I like the concept of a right wing map 🙂
Adrian Short commented
Perhaps apocryphally, Stalin said that it’s not who votes that counts but who counts the votes. Likewise, we should be hugely cautious about giving too much weight to official visualisations of data. As the policing minister Nick Herbert wrote today (my emphasis):
We live in the age of accountability and transparency. The public deserve to know what is happening on their streets, and they want action. By opening up this information, and allowing the public to elect Police and Crime Commissioners, we are giving people real power – and strengthening the fight against crime.
So what we’re looking at here isn’t a value-neutral scientific exercise in helping people to live their daily lives a little more easily, it’s an explicitly political attempt to shape the terms of a debate around the most fundamental changes in British policing in our lifetimes.
Transparency isn’t wrong. It’s absolutely vital to make a meaningful contribution to public debate, but we need to distinguish pseudo-transparency from the real thing.
I think they both make some good points.
League tables may not in themselves help to reduce crime and deluging the police with conflicting requests to “put more resources into patrolling my neighbourhood” may not result in any overall net improvement (particularly with fron line resources coming under pressure while the HO spends money on sites like police.uk). However, there is a definite need for better publicly available information on crime and a map can be a helpful way to present the data.
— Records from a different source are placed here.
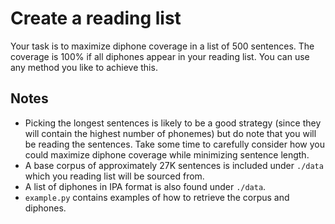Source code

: # Create a reading list
Your task is to maximize diphone coverage in a list of 500 sentences. The coverage is 100% if all diphones appear in your reading list. You can use any method you like to achieve this.

## Notes
* Picking the longest sentences is likely to be a good strategy (since they will contain the highest number of phonemes) but do note that you will be reading the sentences. Take some time to carefully consider how you could maximize diphone coverage while minimizing sentence length.
* A base corpus of approximately 27K sentences is included under `./data` which you reading list will be sourced from.
* A list of diphones in IPA format is also found under `./data`.
* `example.py` contains examples of how to retrieve the corpus and diphones.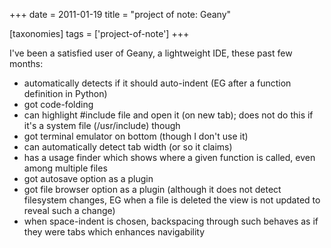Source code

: +++
date = 2011-01-19
title = "project of note: Geany"

[taxonomies]
tags = ['project-of-note']
+++

I've been a satisfied user of Geany, a lightweight IDE, these past few
months:

-   automatically detects if it should auto-indent (EG after a function
    definition in Python)
-   got code-folding
-   can highlight #include file and open it (on new tab); does not do
    this if it's a system file (/usr/include) though
-   got terminal emulator on bottom (though I don't use it)
-   can automatically detect tab width (or so it claims)
-   has a usage finder which shows where a given function is called,
    even among multiple files
-   got autosave option as a plugin
-   got file browser option as a plugin (although it does not detect
    filesystem changes, EG when a file is deleted the view is not
    updated to reveal such a change)
-   when space-indent is chosen, backspacing through such behaves as if
    they were tabs which enhances navigability

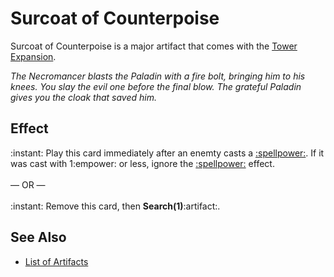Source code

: # Surcoat of Counterpoise

Surcoat of Counterpoise is a major artifact that comes with the [Tower Expansion](../content.md).

*The Necromancer blasts the Paladin with a fire bolt, bringing him to his knees. You slay the evil one before the final blow. The grateful Paladin gives you the cloak that saved him.*


## Effect

:instant: Play this card immediately after an enemty casts a [:spellpower:](../spells.md). If it was cast with 1:empower: or less, ignore the [:spellpower:](../spells.md) effect.<br><br>— OR —<br><br>:instant: Remove this card, then **Search(1)**:artifact:.


## See Also

- [List of Artifacts](../artifacts.md)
Small area statistics normalised for population are a pretty good way of presenting a balanced view of crime, particularly if you could get some sense of comparatives with other areas, have a look at the Met Police site, not perfect by any means but a better overview than a mass of aggregated pins. If someone could mash that with the more granular aggregated “crime points” so people could drill in for more detail, maybe that would be a quick improvement.
Long term the presentation of crime statistics needs to be thought through by people who understand the data and how to present it in ways that will not cause a flurry of misleading news about the most dangerous street in Preston or Plymouth or wherever. I wonder how long will it be before a minister or friend of finds their house price blighted because it is mistakenly labelled as a crime blackspot? I might be a bit upset if I lived in Lancelot Place in Knightsbridge for example.
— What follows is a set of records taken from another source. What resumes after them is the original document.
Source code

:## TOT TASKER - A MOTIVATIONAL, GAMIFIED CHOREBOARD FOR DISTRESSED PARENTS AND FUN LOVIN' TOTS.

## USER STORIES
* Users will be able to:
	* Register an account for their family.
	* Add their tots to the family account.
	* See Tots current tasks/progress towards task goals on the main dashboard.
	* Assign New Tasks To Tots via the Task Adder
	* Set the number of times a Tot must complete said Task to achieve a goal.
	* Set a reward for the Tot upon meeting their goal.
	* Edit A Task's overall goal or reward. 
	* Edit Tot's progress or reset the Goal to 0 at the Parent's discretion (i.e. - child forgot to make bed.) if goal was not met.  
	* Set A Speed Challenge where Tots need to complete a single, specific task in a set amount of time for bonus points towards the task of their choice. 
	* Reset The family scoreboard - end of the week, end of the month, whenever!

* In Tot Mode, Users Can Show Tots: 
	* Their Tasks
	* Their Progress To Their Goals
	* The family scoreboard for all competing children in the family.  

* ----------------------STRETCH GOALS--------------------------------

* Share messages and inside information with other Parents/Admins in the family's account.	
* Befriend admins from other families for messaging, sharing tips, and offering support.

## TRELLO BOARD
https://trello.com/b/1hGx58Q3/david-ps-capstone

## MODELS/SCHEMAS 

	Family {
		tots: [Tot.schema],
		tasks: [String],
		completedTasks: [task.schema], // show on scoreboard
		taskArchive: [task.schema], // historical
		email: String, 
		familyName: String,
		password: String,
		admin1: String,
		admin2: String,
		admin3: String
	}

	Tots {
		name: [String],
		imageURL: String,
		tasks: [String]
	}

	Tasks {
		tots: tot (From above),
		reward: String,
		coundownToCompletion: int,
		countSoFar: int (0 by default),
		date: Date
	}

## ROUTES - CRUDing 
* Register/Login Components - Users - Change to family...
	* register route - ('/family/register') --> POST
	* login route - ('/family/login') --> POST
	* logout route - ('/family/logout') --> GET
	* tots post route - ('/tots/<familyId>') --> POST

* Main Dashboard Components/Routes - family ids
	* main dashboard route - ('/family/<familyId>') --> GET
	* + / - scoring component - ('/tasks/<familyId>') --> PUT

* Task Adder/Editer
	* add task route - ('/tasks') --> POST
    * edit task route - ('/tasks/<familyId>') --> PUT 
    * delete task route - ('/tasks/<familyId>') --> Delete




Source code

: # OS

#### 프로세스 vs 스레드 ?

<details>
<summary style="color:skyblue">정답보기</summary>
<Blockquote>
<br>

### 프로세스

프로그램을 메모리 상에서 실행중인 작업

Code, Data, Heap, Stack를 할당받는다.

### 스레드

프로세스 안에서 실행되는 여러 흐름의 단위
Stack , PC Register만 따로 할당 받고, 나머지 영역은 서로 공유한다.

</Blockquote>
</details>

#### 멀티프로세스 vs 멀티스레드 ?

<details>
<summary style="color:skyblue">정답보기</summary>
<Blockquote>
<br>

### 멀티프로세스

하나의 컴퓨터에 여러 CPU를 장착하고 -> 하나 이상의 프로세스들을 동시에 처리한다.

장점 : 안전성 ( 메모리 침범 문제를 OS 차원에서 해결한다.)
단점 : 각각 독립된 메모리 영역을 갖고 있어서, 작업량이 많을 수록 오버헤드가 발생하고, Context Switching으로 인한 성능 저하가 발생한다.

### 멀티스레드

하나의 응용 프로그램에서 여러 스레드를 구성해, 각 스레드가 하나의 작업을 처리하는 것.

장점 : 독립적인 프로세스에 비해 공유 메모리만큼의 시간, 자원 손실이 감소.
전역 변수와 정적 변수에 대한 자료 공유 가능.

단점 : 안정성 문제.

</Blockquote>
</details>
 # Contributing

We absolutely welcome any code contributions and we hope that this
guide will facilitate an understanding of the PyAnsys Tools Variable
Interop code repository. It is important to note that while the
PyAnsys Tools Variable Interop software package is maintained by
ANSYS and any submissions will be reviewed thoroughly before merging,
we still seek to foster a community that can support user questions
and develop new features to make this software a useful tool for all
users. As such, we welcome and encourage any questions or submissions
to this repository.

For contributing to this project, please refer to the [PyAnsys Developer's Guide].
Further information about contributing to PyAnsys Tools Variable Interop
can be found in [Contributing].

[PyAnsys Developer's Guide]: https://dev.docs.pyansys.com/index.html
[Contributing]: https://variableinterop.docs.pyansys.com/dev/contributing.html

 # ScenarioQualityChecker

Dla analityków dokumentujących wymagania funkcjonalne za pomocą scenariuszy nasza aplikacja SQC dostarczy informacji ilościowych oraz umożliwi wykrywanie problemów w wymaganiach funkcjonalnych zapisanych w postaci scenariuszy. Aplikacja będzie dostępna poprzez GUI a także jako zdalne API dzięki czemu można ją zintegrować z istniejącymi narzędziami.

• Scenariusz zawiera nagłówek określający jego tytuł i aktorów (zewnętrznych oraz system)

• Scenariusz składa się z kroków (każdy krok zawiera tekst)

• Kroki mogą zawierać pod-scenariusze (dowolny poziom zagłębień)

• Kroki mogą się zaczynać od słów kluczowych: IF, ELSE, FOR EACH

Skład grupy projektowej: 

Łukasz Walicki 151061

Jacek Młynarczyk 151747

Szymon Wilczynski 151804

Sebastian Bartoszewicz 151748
Postscript If you want to see the grand daddy of crime maps, have a look at Chicago Crime Maps and note the clear statement of what they are doing in the About
2 thoughts on “Lies, damn lies and Crime Maps”
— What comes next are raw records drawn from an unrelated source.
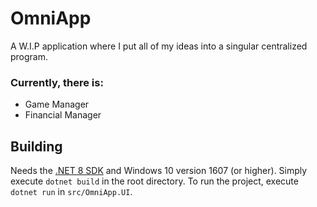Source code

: # OmniApp

A W.I.P application where I put all of my ideas into a singular centralized program.

### Currently, there is:
- Game Manager
- Financial Manager

## Building

Needs the [.NET 8 SDK](https://dotnet.microsoft.com/en-us/download/dotnet/8.0) and Windows 10 version 1607 (or higher). Simply execute `dotnet build` in the root directory. To run the project, execute `dotnet run` in `src/OmniApp.UI`.


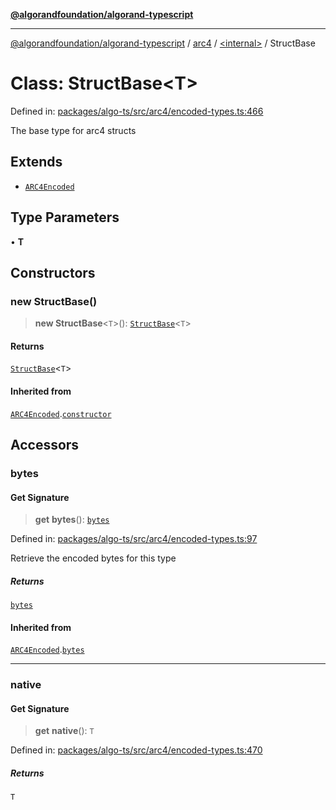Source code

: [**@algorandfoundation/algorand-typescript**](../../../README.md)

***

[@algorandfoundation/algorand-typescript](../../../README.md) / [arc4](../../README.md) / [\<internal\>](../README.md) / StructBase

# Class: StructBase\<T\>

Defined in: [packages/algo-ts/src/arc4/encoded-types.ts:466](https://github.com/algorandfoundation/puya-ts/blob/main/packages/algo-ts/src/arc4/encoded-types.ts#L466)

The base type for arc4 structs

## Extends

- [`ARC4Encoded`](../../classes/ARC4Encoded.md)

## Type Parameters

• **T**

## Constructors

### new StructBase()

> **new StructBase**\<`T`\>(): [`StructBase`](StructBase.md)\<`T`\>

#### Returns

[`StructBase`](StructBase.md)\<`T`\>

#### Inherited from

[`ARC4Encoded`](../../classes/ARC4Encoded.md).[`constructor`](../../classes/ARC4Encoded.md#constructors)

## Accessors

### bytes

#### Get Signature

> **get** **bytes**(): [`bytes`](../../../index/type-aliases/bytes.md)

Defined in: [packages/algo-ts/src/arc4/encoded-types.ts:97](https://github.com/algorandfoundation/puya-ts/blob/main/packages/algo-ts/src/arc4/encoded-types.ts#L97)

Retrieve the encoded bytes for this type

##### Returns

[`bytes`](../../../index/type-aliases/bytes.md)

#### Inherited from

[`ARC4Encoded`](../../classes/ARC4Encoded.md).[`bytes`](../../classes/ARC4Encoded.md#bytes)

***

### native

#### Get Signature

> **get** **native**(): `T`

Defined in: [packages/algo-ts/src/arc4/encoded-types.ts:470](https://github.com/algorandfoundation/puya-ts/blob/main/packages/algo-ts/src/arc4/encoded-types.ts#L470)

##### Returns

`T`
Some reasons why the site fell over when it launched (apart from stupid publicity on national News)
https://www.brunton-spall.co.uk/post/2011/02/04/failure-at-scale/
No-one seems too happy with these maps for a variety of reasons, but at least the underlying data is (quite rightly) available for anyone who wants to try a different approach – see for instance Placr’s take, which I spotted via Ed Parson’s blog: https://apps.placr.co.uk/crime/
For me, it’s the £300k price tag that’s just staggering. The joy of ‘Web 2.0’ platforms is that they are collections of open and inexpensive software and services that make it *easy and cheap* to start new sites, services, products and companies (I can attest to all of this). If you’re going to use Google Maps to visualise data, you really need to take a leaf from the same company’s approach to building services: ‘release early, release often’, ‘fail well by listening, learning and iterating’ and (more controversially 🙂 ‘get the community to do lots of your work for you’.
My guess is that the budget for this is now spent, the service launched in a big (crash and) bang, and that’s it…delivered, done. It’s how software get procured and delivered, right? I just wonder what the data API released with a call for innovations and a small prize fund might have achieved instead.